ABOUT THIS TASK:
In the entries that follow, the lines from the one with "- añadido filtro" through the one with "- reescibo el plugin entero" are the ones to write out, exactly and with both ends included. Nothing else should appear.

RECORDS SUPPLIED:
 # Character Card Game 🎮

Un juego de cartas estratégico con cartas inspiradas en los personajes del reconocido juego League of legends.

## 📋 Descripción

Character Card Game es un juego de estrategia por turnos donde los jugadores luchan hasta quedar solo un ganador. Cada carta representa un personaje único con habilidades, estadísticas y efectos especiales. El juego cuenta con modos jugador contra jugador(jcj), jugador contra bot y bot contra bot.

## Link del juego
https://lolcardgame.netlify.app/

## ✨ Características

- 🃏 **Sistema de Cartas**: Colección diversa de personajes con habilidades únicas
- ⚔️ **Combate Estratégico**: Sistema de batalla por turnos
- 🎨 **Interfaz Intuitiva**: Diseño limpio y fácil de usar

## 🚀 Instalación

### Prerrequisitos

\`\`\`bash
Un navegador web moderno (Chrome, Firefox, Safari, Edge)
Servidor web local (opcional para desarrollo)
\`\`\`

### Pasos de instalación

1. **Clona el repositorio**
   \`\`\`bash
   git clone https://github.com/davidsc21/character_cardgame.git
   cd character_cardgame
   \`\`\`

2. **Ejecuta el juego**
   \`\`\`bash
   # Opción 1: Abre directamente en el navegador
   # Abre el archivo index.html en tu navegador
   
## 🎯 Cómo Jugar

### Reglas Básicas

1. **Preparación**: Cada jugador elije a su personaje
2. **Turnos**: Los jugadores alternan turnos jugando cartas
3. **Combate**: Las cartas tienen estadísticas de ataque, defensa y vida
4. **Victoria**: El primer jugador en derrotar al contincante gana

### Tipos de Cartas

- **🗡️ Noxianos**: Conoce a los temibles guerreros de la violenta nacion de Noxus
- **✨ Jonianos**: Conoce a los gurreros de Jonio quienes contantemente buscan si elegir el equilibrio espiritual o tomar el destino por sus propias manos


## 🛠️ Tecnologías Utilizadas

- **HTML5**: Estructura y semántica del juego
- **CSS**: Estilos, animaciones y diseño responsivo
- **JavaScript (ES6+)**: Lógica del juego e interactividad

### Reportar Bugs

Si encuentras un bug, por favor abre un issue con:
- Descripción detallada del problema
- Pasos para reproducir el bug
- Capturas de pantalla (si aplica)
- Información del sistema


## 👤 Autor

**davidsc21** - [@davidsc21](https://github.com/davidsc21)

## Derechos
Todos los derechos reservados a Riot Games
--
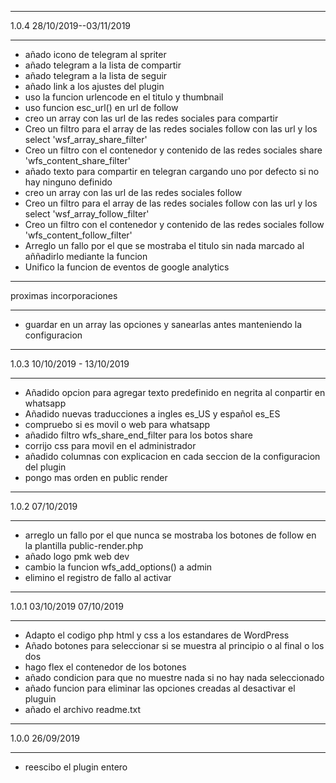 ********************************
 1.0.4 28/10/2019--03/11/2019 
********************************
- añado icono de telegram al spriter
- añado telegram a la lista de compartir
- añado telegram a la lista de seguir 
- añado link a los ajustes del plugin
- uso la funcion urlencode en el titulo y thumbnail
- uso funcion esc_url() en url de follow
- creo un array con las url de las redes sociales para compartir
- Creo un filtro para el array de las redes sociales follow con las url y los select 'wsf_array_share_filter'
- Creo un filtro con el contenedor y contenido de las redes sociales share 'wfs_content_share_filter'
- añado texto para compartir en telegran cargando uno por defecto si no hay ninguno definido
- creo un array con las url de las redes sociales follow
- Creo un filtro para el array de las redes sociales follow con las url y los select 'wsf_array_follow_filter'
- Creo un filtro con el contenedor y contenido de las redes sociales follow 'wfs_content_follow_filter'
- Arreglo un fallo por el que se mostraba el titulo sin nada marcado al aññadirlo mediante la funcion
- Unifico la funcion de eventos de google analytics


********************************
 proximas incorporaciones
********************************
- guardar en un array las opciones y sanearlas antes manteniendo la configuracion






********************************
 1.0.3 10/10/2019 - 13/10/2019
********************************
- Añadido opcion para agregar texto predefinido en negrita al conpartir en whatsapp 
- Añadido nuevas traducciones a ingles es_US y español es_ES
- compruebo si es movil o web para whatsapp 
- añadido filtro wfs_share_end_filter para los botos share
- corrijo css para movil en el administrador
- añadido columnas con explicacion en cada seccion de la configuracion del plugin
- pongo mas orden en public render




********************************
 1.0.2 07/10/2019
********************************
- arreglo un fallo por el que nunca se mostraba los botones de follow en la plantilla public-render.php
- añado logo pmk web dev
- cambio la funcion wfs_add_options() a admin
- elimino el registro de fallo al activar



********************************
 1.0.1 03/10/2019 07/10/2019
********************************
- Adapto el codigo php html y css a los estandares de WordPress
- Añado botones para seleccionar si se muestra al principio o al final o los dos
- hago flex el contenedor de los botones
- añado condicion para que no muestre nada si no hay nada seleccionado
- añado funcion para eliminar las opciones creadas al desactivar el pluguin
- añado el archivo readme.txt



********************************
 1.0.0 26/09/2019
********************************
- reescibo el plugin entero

SOLUTION FOR THIS PROBLEM:
- añadido filtro wfs_share_end_filter para los botos share
- corrijo css para movil en el administrador
- añadido columnas con explicacion en cada seccion de la configuracion del plugin
- pongo mas orden en public render




********************************
 1.0.2 07/10/2019
********************************
- arreglo un fallo por el que nunca se mostraba los botones de follow en la plantilla public-render.php
- añado logo pmk web dev
- cambio la funcion wfs_add_options() a admin
- elimino el registro de fallo al activar



********************************
 1.0.1 03/10/2019 07/10/2019
********************************
- Adapto el codigo php html y css a los estandares de WordPress
- Añado botones para seleccionar si se muestra al principio o al final o los dos
- hago flex el contenedor de los botones
- añado condicion para que no muestre nada si no hay nada seleccionado
- añado funcion para eliminar las opciones creadas al desactivar el pluguin
- añado el archivo readme.txt



********************************
 1.0.0 26/09/2019
********************************
- reescibo el plugin entero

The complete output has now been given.